- **EXERCISE DESCRIPTION**
Each record below should be reproduced as it is written, with pictures left out entirely.

- **EXERCISE MATERIAL**
=====

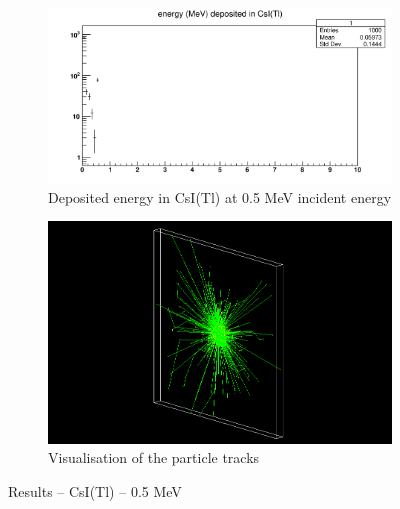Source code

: \documentclass{article}
\begin{document}
\begin{figure}[H]
\centering
\begin{subfigure}{.5\textwidth}
  \centering
  \includegraphics[width=\linewidth]{images/task1/CsI_05MeV.png}
  \caption{Deposited energy in CsI(Tl) at 0.5 MeV incident energy}
\end{subfigure}%
\begin{subfigure}{.5\textwidth}
  \centering
  \includegraphics[width=\linewidth]{images/task1/CsI_05MeV_1000.png}
  \caption{Visualisation of the particle tracks}
\end{subfigure}
\caption{Results – CsI(Tl) – 0.5 MeV}
\end{figure}
\end{document}
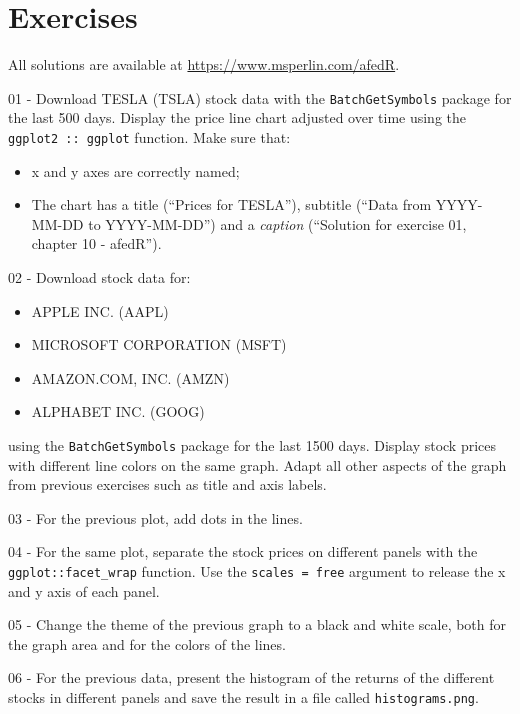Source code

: \documentclass[
  12pt,
]{book}
\providecommand{\tightlist}{%
  \setlength{\itemsep}{0pt}\setlength{\parskip}{0pt}}
\begin{document}
\hypertarget{exercises-10}{%
\section{Exercises}\label{exercises-10}}

All solutions are available at \url{https://www.msperlin.com/afedR}.

01 -
Download TESLA (TSLA) stock data with the \texttt{BatchGetSymbols} package for the last 500 days. Display the price line chart adjusted over time using the \texttt{ggplot2\ ::\ ggplot} function. Make sure that:

\begin{itemize}
\tightlist
\item
  x and y axes are correctly named;
\item
  The chart has a title (``Prices for TESLA''), subtitle (``Data from YYYY-MM-DD to YYYY-MM-DD'') and a \emph{caption} (``Solution for exercise 01, chapter 10 - afedR'').
\end{itemize}

02 -
Download stock data for:

\begin{itemize}
\tightlist
\item
  APPLE INC. (AAPL)
\item
  MICROSOFT CORPORATION (MSFT)
\item
  AMAZON.COM, INC. (AMZN)
\item
  ALPHABET INC. (GOOG)
\end{itemize}

using the \texttt{BatchGetSymbols} package for the last 1500 days. Display stock prices with different line colors on the same graph. Adapt all other aspects of the graph from previous exercises such as title and axis labels.

03 -
For the previous plot, add dots in the lines.

04 -
For the same plot, separate the stock prices on different panels with the \texttt{ggplot::facet\_wrap} function. Use the \texttt{scales\ =\ \textquotesingle{}free\textquotesingle{}} argument to release the x and y axis of each panel.

05 -
Change the theme of the previous graph to a black and white scale, both for the graph area and for the colors of the lines.

06 -
For the previous data, present the histogram of the returns of the different stocks in different panels and save the result in a file called \texttt{\textquotesingle{}histograms.png\textquotesingle{}}.
\end{document}
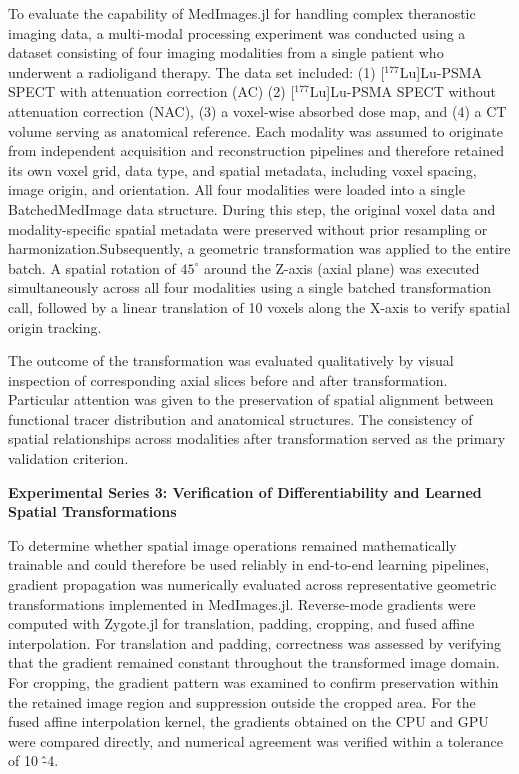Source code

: \documentclass[a4paper,10pt]{elsarticle}
\begin{document}
To evaluate the capability of MedImages.jl for handling complex theranostic imaging data, a multi-modal processing experiment was conducted using a dataset consisting of four imaging modalities from a single patient who underwent a radioligand therapy. The data set included: (1) [$^{177}$Lu]Lu-PSMA SPECT with attenuation correction (AC) (2) [$^{177}$Lu]Lu-PSMA SPECT without attenuation correction (NAC), (3) a voxel-wise absorbed dose map, and (4) a CT volume serving as anatomical reference. Each modality was assumed to originate from independent acquisition and reconstruction pipelines and therefore retained its own voxel grid, data type, and spatial metadata, including voxel spacing, image origin, and orientation.
All four modalities were loaded into a single BatchedMedImage data structure. During this step, the original voxel data and modality-specific spatial metadata were preserved without prior resampling or harmonization.Subsequently, a geometric transformation was applied to the entire batch. A spatial rotation of $45^{\circ}$ around the Z-axis (axial plane) was executed simultaneously across all four modalities using a single batched transformation call, followed by a linear translation of 10 voxels along the X-axis to verify spatial origin tracking.

The outcome of the transformation was evaluated qualitatively by visual inspection of corresponding axial slices before and after transformation. Particular attention was given to the preservation of spatial alignment between functional tracer distribution and anatomical structures. The consistency of spatial relationships across modalities after transformation served as the primary validation criterion. 


\textbf{Experimental Series 3: Verification of Differentiability and Learned Spatial Transformations}

To determine whether spatial image operations remained mathematically trainable and could therefore be used reliably in end-to-end learning pipelines, gradient propagation was numerically evaluated across representative geometric transformations implemented in MedImages.jl. Reverse-mode gradients were computed with Zygote.jl for translation, padding, cropping, and fused affine interpolation. For translation and padding, correctness was assessed by verifying that the gradient remained constant throughout the transformed image domain. For cropping, the gradient pattern was examined to confirm preservation within the retained image region and suppression outside the cropped area. For the fused affine interpolation kernel, the gradients obtained on the CPU and GPU were compared directly, and numerical agreement was verified within a tolerance of 10 \^ -4. 
\end{document}
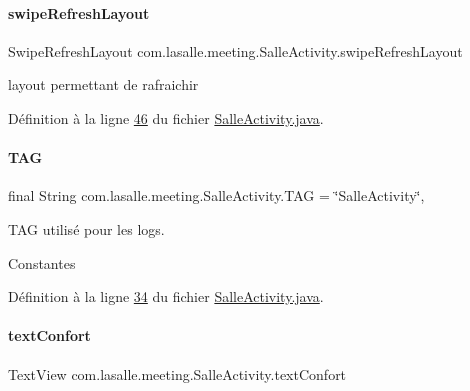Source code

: \paragraph{\texorpdfstring{swipe\+Refresh\+Layout}{swipeRefreshLayout}}
{\footnotesize\ttfamily Swipe\+Refresh\+Layout com.\+lasalle.\+meeting.\+Salle\+Activity.\+swipe\+Refresh\+Layout\hspace{0.3cm}{\ttfamily [private]}}



layout permettant de rafraichir 



Définition à la ligne \hyperlink{_salle_activity_8java_source_l00046}{46} du fichier \hyperlink{_salle_activity_8java_source}{Salle\+Activity.\+java}.

\mbox{\label{classcom_1_1lasalle_1_1meeting_1_1_salle_activity_a70adba176c2984edf5ae1b188017ac25}} 
\paragraph{\texorpdfstring{T\+AG}{TAG}}
{\footnotesize\ttfamily final String com.\+lasalle.\+meeting.\+Salle\+Activity.\+T\+AG = \char`\"{}Salle\+Activity\char`\"{}\hspace{0.3cm}{\ttfamily [static]}, {\ttfamily [private]}}



T\+AG utilisé pour les logs. 

Constantes 

Définition à la ligne \hyperlink{_salle_activity_8java_source_l00034}{34} du fichier \hyperlink{_salle_activity_8java_source}{Salle\+Activity.\+java}.

\mbox{\label{classcom_1_1lasalle_1_1meeting_1_1_salle_activity_a9b647a7aaf2aab7a9e74cb525c250545}} 
\paragraph{\texorpdfstring{text\+Confort}{textConfort}}
{\footnotesize\ttfamily Text\+View com.\+lasalle.\+meeting.\+Salle\+Activity.\+text\+Confort\hspace{0.3cm}{\ttfamily [private]}}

=====

- **RESULT BELOW**
Source code

: \documentclass{article}
\begin{document}
\begin{figure}[H]
\centering
\begin{subfigure}{.5\textwidth}
  \centering
  \includegraphics[width=\linewidth]{images/task1/CsI_05MeV.png}
  \caption{Deposited energy in CsI(Tl) at 0.5 MeV incident energy}
\end{subfigure}%
\begin{subfigure}{.5\textwidth}
  \centering
  \includegraphics[width=\linewidth]{images/task1/CsI_05MeV_1000.png}
  \caption{Visualisation of the particle tracks}
\end{subfigure}
\caption{Results – CsI(Tl) – 0.5 MeV}
\end{figure}
\end{document}
Source code

: \documentclass[
  12pt,
]{book}
\providecommand{\tightlist}{%
  \setlength{\itemsep}{0pt}\setlength{\parskip}{0pt}}
\begin{document}
\hypertarget{exercises-10}{%
\section{Exercises}\label{exercises-10}}

All solutions are available at \url{https://www.msperlin.com/afedR}.

01 -
Download TESLA (TSLA) stock data with the \texttt{BatchGetSymbols} package for the last 500 days. Display the price line chart adjusted over time using the \texttt{ggplot2\ ::\ ggplot} function. Make sure that:

\begin{itemize}
\tightlist
\item
  x and y axes are correctly named;
\item
  The chart has a title (``Prices for TESLA''), subtitle (``Data from YYYY-MM-DD to YYYY-MM-DD'') and a \emph{caption} (``Solution for exercise 01, chapter 10 - afedR'').
\end{itemize}

02 -
Download stock data for:

\begin{itemize}
\tightlist
\item
  APPLE INC. (AAPL)
\item
  MICROSOFT CORPORATION (MSFT)
\item
  AMAZON.COM, INC. (AMZN)
\item
  ALPHABET INC. (GOOG)
\end{itemize}

using the \texttt{BatchGetSymbols} package for the last 1500 days. Display stock prices with different line colors on the same graph. Adapt all other aspects of the graph from previous exercises such as title and axis labels.

03 -
For the previous plot, add dots in the lines.

04 -
For the same plot, separate the stock prices on different panels with the \texttt{ggplot::facet\_wrap} function. Use the \texttt{scales\ =\ \textquotesingle{}free\textquotesingle{}} argument to release the x and y axis of each panel.

05 -
Change the theme of the previous graph to a black and white scale, both for the graph area and for the colors of the lines.

06 -
For the previous data, present the histogram of the returns of the different stocks in different panels and save the result in a file called \texttt{\textquotesingle{}histograms.png\textquotesingle{}}.
\end{document}
Source code

: \documentclass[a4paper,10pt]{elsarticle}
\begin{document}
To evaluate the capability of MedImages.jl for handling complex theranostic imaging data, a multi-modal processing experiment was conducted using a dataset consisting of four imaging modalities from a single patient who underwent a radioligand therapy. The data set included: (1) [$^{177}$Lu]Lu-PSMA SPECT with attenuation correction (AC) (2) [$^{177}$Lu]Lu-PSMA SPECT without attenuation correction (NAC), (3) a voxel-wise absorbed dose map, and (4) a CT volume serving as anatomical reference. Each modality was assumed to originate from independent acquisition and reconstruction pipelines and therefore retained its own voxel grid, data type, and spatial metadata, including voxel spacing, image origin, and orientation.
All four modalities were loaded into a single BatchedMedImage data structure. During this step, the original voxel data and modality-specific spatial metadata were preserved without prior resampling or harmonization.Subsequently, a geometric transformation was applied to the entire batch. A spatial rotation of $45^{\circ}$ around the Z-axis (axial plane) was executed simultaneously across all four modalities using a single batched transformation call, followed by a linear translation of 10 voxels along the X-axis to verify spatial origin tracking.

The outcome of the transformation was evaluated qualitatively by visual inspection of corresponding axial slices before and after transformation. Particular attention was given to the preservation of spatial alignment between functional tracer distribution and anatomical structures. The consistency of spatial relationships across modalities after transformation served as the primary validation criterion. 


\textbf{Experimental Series 3: Verification of Differentiability and Learned Spatial Transformations}

To determine whether spatial image operations remained mathematically trainable and could therefore be used reliably in end-to-end learning pipelines, gradient propagation was numerically evaluated across representative geometric transformations implemented in MedImages.jl. Reverse-mode gradients were computed with Zygote.jl for translation, padding, cropping, and fused affine interpolation. For translation and padding, correctness was assessed by verifying that the gradient remained constant throughout the transformed image domain. For cropping, the gradient pattern was examined to confirm preservation within the retained image region and suppression outside the cropped area. For the fused affine interpolation kernel, the gradients obtained on the CPU and GPU were compared directly, and numerical agreement was verified within a tolerance of 10 \^ -4. 
\end{document}
Source code

: \paragraph{\texorpdfstring{swipe\+Refresh\+Layout}{swipeRefreshLayout}}
{\footnotesize\ttfamily Swipe\+Refresh\+Layout com.\+lasalle.\+meeting.\+Salle\+Activity.\+swipe\+Refresh\+Layout\hspace{0.3cm}{\ttfamily [private]}}



layout permettant de rafraichir 



Définition à la ligne \hyperlink{_salle_activity_8java_source_l00046}{46} du fichier \hyperlink{_salle_activity_8java_source}{Salle\+Activity.\+java}.

\mbox{\label{classcom_1_1lasalle_1_1meeting_1_1_salle_activity_a70adba176c2984edf5ae1b188017ac25}} 
\paragraph{\texorpdfstring{T\+AG}{TAG}}
{\footnotesize\ttfamily final String com.\+lasalle.\+meeting.\+Salle\+Activity.\+T\+AG = \char`\"{}Salle\+Activity\char`\"{}\hspace{0.3cm}{\ttfamily [static]}, {\ttfamily [private]}}



T\+AG utilisé pour les logs. 

Constantes 

Définition à la ligne \hyperlink{_salle_activity_8java_source_l00034}{34} du fichier \hyperlink{_salle_activity_8java_source}{Salle\+Activity.\+java}.

\mbox{\label{classcom_1_1lasalle_1_1meeting_1_1_salle_activity_a9b647a7aaf2aab7a9e74cb525c250545}} 
\paragraph{\texorpdfstring{text\+Confort}{textConfort}}
{\footnotesize\ttfamily Text\+View com.\+lasalle.\+meeting.\+Salle\+Activity.\+text\+Confort\hspace{0.3cm}{\ttfamily [private]}}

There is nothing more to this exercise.